4. Christmas presents for my wife

This is the most lost I’ve ever had. Wait, that doesn’t sound right. How about: This is the most that I have ever had lost. Good enough.

I usually post a list on my refrigerator of the things in my life that are presently missing. Then I check each one off as I find it. This gives me a feeling of accomplishment. I am one of the world’s biggest losers, but once I admitted to myself what a loser I was, I knew I had truly found myself; one of the few things, by the way, not lost at 10:43 p.m. last Wednesday night.

THE GARAGE DOOR OPENER: The way I get into my house from the car is through the garage. And I’d have no reason to bring the garage door opener with me when I got out of the car. Ergo (whatever, that means), the garage door opener must still have been in the car. I raced out to the garage, threw open the doors to my SUV and scoured every inch. I never found it. So, now when I get home, I have to get out of the car in the driveway, go around to the side door of the garage, go inside and hit the wall switch, then get back in the car, drive into the garage and close the door, again with the wall switch. This is inconvenient, but at least I know the opener has to be in the car. So it’s not lost. I crossed “garage door opener” off my list.

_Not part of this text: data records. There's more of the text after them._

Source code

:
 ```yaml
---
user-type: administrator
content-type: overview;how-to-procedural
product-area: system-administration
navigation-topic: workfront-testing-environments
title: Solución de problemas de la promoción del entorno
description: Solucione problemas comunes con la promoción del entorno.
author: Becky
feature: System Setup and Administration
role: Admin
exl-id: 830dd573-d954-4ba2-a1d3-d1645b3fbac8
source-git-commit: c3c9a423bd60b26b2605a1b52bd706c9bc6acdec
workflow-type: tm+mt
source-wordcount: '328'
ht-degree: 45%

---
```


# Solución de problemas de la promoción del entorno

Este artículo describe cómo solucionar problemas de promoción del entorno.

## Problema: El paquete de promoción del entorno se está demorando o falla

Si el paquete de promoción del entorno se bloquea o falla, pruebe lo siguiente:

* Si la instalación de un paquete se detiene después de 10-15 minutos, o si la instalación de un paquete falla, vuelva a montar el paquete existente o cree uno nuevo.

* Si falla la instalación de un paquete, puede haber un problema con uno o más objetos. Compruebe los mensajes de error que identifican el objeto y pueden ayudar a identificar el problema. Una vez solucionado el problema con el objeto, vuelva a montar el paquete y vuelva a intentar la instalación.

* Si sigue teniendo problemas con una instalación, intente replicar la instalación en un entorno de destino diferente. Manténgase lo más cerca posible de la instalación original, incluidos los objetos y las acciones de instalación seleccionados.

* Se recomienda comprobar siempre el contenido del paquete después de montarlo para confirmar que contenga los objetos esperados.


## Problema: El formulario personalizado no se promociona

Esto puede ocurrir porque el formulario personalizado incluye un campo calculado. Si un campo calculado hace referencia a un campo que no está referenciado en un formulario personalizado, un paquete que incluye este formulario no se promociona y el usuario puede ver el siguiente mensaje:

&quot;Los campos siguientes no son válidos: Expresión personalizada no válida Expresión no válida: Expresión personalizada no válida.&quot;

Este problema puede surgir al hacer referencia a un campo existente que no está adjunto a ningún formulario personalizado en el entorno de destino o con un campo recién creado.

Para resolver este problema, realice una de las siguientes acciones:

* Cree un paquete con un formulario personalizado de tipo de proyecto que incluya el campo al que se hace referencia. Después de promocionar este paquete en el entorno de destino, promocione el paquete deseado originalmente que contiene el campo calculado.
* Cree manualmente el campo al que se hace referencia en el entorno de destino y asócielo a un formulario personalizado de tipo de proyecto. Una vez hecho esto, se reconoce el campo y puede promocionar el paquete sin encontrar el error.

MY CAR KEYS: I looked for my car keys for two hours. I couldn’t find them. I then applied a similar logic to that of the missing garage door opener. First, I observed that I was home. I further noted that just the day before, I was somewhere else. Then I did that ergo thing again and realized that the only way to get from where I was to my house was in my car. Once again a great weight was lifted (I wish it had been the garage door) and I knew my car keys had to be in the house. I repeated this story to my cab driver all day Thursday as he drove me around town and he did find it mildly amusing. He also found days like this very profitable. Apparently, he has a dozen customers who claim they haven’t lost their keys, just like I hadn’t. I crossed keys off my list.

MY READING GLASSES: Once again, I applied inescapable deductive reasoning to my dilemma. I can’t read a lick without my glasses, but I remembered just hours earlier enjoying a Time magazine article about the TV hit Homeland. So, my glasses were not lost at all; they had to be somewhere in the house. If only I could see, I would be able to find them. The third item was then crossed off.

CHRISTMAS PRESENTS FOR MY WIFE: I shopped early this holiday season and then hid everything. Now I can’t find the cashmere scarf or the wool sweater I bought her back in November. I did find the watch and the fuzzy slippers I stashed in the back of my closet, but those were her gifts for last year. I always buy her the exact items she wants, but it looks like this Christmas I’m a year behind. Maybe I’m just losing it.